The Laws of Our Fathers
- First edition
- Author: Scott Turow
- Language: English
- Genre: Legal thriller, crime
- Publisher: Farrar Straus & Giroux
- Publication date: 1996
- Publication place: United States
- Media type: Print (hardback & paperback)
- Pages: 832 pp (first edition, hardback)
- Preceded by: Pleading Guilty
- Followed by: Personal Injuries

= The Laws of Our Fathers =

1996 novel by Scott Turow

The Laws of Our Fathers, published in 1996, is Scott Turow's fourth and longest novel, at 832 pages.

==Plot==
When last seen in Turow's The Burden of Proof, Sonia Klonsky was a prosecutor with the U. S. Attorney's office in Kindle County with a failing marriage, an infant daughter, and a single mastectomy.
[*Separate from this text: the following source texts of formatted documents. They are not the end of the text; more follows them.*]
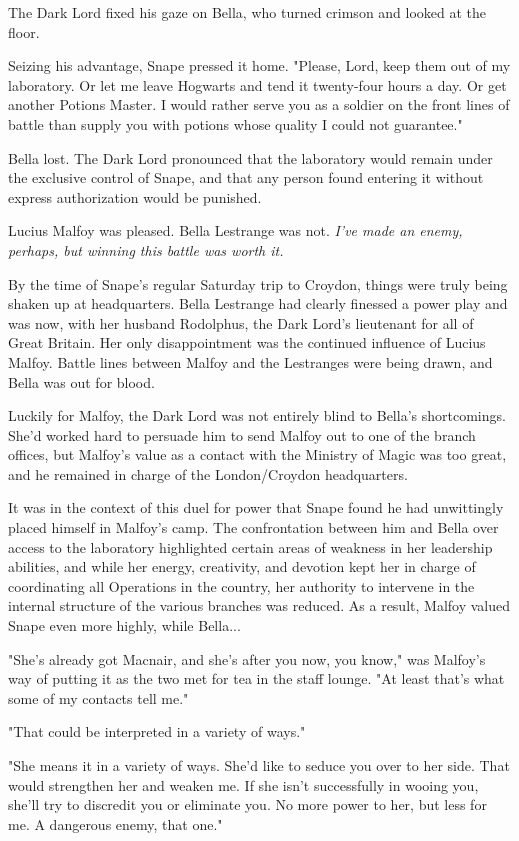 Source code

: \documentclass[a4paper,11pt]{article}
\begin{document}
The Dark Lord fixed his gaze on Bella, who turned crimson and looked at the floor.

Seizing his advantage, Snape pressed it home. "Please, Lord, keep them out of my laboratory. Or let me leave Hogwarts and tend it twenty-four hours a day. Or get another Potions Master. I would rather serve you as a soldier on the front lines of battle than supply you with potions whose quality I could not guarantee."

Bella lost. The Dark Lord pronounced that the laboratory would remain under the exclusive control of Snape, and that any person found entering it without express authorization would be punished.

Lucius Malfoy was pleased. Bella Lestrange was not. \emph{I've made an enemy, perhaps, but winning this battle was worth it.}

By the time of Snape's regular Saturday trip to Croydon, things were truly being shaken up at headquarters. Bella Lestrange had clearly finessed a power play and was now, with her husband Rodolphus, the Dark Lord's lieutenant for all of Great Britain. Her only disappointment was the continued influence of Lucius Malfoy. Battle lines between Malfoy and the Lestranges were being drawn, and Bella was out for blood.

Luckily for Malfoy, the Dark Lord was not entirely blind to Bella's shortcomings. She'd worked hard to persuade him to send Malfoy out to one of the branch offices, but Malfoy's value as a contact with the Ministry of Magic was too great, and he remained in charge of the London/Croydon headquarters.

It was in the context of this duel for power that Snape found he had unwittingly placed himself in Malfoy's camp. The confrontation between him and Bella over access to the laboratory highlighted certain areas of weakness in her leadership abilities, and while her energy, creativity, and devotion kept her in charge of coordinating all Operations in the country, her authority to intervene in the internal structure of the various branches was reduced. As a result, Malfoy valued Snape even more highly, while Bella...

"She's already got Macnair, and she's after you now, you know," was Malfoy's way of putting it as the two met for tea in the staff lounge. "At least that's what some of my contacts tell me."

"That could be interpreted in a variety of ways."

"She means it in a variety of ways. She'd like to seduce you over to her side. That would strengthen her and weaken me. If she isn't successfully in wooing you, she'll try to discredit you or eliminate you. No more power to her, but less for me. A dangerous enemy, that one."
\end{document}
She becomes one of the narrators here. Now she is a Superior Court Judge presiding over the murder trial of one Nile Eddgar, who is accused of arranging the murder of his ghetto-activist mother. The story is told in two parallel narratives, one regarding the current trial and the other taking the reader through the 1960s.

Many of the minor characters in The Laws of Our Fathers also appear in Turow's other novels, which are all set in fictional, Midwestern Kindle County.